Cacá

Personal information
- Full name: Lucas de Deus Santos
- Date of birth: 9 October 1982 (age 43)
- Place of birth: Belo Horizonte, Brazil
- Height: 1.71 m (5 ft 7 in)
- Position: Midfielder

Team information
- Current team: Santo André

Youth career
- 1999: Atlético Mineiro

Senior career*
- Years: Team / Apps / (Gls)
- 2000–2004: Atlético Mineiro / 9 / (0)
- 2002: → Sport (loan)
- 2003–2004: → Duisburg (loan) / 15 / (0)
- 2005: CRB / 15 / (1)
- 2006–2009: AaB / 64 / (14)
- 2009–2011: OB / 35 / (3)
- 2011–2012: União Leiria / 25 / (0)
- 2013: Operário Ferroviário / 14 / (2)
- 2013: Marcílio Dias / 6 / (0)
- 2013: Caxias Sul / 5 / (0)
- 2014: Comercial / 5 / (0)
- 2014–: Santo André / 11 / (1)
- 2014: → São Caetano (loan) / 11 / (0)

International career
- 1999: Brazil U17 / 6 / (1)

= Cacá (footballer, born 1982) =

Brazilian footballer (born 1982)

Lucas de Deus Santos (born 9 October 1982), known as Cacá, is a Brazilian professional footballer who plays for Esporte Clube Santo André as a midfielder.

==Club career==
Born in Belo Horizonte, Minas Gerais, Cacá started his career with hometown's Clube Atlético Mineiro. During his spell with the Galo, he was also loaned twice: in the 2003–04 season he played with MSV Duisburg in the German second division, being sparingly used as the club finished in seventh position.

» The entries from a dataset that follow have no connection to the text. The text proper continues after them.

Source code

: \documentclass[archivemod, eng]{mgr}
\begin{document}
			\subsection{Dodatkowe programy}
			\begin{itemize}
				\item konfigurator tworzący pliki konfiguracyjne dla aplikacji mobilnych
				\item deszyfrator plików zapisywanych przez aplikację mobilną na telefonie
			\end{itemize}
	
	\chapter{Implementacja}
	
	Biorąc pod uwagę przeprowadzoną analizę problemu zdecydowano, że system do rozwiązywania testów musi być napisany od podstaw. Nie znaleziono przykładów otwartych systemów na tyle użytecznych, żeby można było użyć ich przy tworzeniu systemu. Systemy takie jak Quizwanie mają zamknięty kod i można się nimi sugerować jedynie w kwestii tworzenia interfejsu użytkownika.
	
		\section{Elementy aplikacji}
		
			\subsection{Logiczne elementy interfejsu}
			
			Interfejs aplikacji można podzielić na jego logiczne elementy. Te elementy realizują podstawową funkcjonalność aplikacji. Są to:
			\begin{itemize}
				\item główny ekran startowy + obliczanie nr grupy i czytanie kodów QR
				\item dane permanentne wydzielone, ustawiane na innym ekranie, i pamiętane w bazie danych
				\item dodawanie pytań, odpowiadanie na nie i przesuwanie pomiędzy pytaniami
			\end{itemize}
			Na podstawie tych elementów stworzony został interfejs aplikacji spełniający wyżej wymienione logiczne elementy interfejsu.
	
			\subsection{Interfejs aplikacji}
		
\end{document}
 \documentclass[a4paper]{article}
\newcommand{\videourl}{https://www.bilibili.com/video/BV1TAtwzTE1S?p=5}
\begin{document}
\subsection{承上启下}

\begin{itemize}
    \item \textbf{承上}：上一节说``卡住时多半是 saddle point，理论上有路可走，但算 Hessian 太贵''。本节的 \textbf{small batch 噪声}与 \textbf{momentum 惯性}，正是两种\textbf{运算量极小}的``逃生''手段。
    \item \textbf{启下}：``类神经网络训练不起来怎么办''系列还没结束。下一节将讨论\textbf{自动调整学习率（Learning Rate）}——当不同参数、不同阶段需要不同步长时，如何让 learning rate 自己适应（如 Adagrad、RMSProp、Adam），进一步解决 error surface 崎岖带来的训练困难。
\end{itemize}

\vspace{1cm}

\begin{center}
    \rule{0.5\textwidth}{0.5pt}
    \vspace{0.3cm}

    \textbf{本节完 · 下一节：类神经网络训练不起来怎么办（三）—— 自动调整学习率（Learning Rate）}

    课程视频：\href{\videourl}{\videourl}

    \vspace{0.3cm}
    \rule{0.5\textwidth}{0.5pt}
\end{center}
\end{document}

In early 2006, Cacá signed with AaB Fodbold from Clube de Regatas Brasil. He only appeared in two Danish Superliga games in his third year due to injury, as the Aalborg side won the national championship after a nine-year wait. Back to full fitness in 2008–09, he helped it reach the final in the Danish Cup; additionally, on 25 November 2008, he scored the 1–1 equalizer in a UEFA Champions League group stage contest against Celtic, in an eventual 2–1 win which saw the hosts leapfrog the Scots for the third place in Group E, with the subsequent qualification to the UEFA Cup.

On 5 July 2009, Cacá moved clubs but stayed in Denmark, signing a three-year contract with Odense BK for around 4 million Danish kroner. In his only full season with the team he contributed with 17 starts and three goals to an eventual second position, which qualified to the Europa League.

Cacá and Odense mutually terminated the player's contract on 14 January 2011. In the last day of the winter transfer window he signed with U.D. Leiria in Portugal, joining a host of compatriots at the top division side.

==International career==
Cacá played all the games for Brazil at the 1999 FIFA U-17 World Championship in New Zealand, scoring in the quarterfinals against Paraguay (4–1 win) as the national team won the tournament.

==Personal life==
Cacá's older brothers, Dedé and Leandro, were also footballers. Both shared teams at Atlético Mineiro and Borussia Dortmund, with very different individual fates however.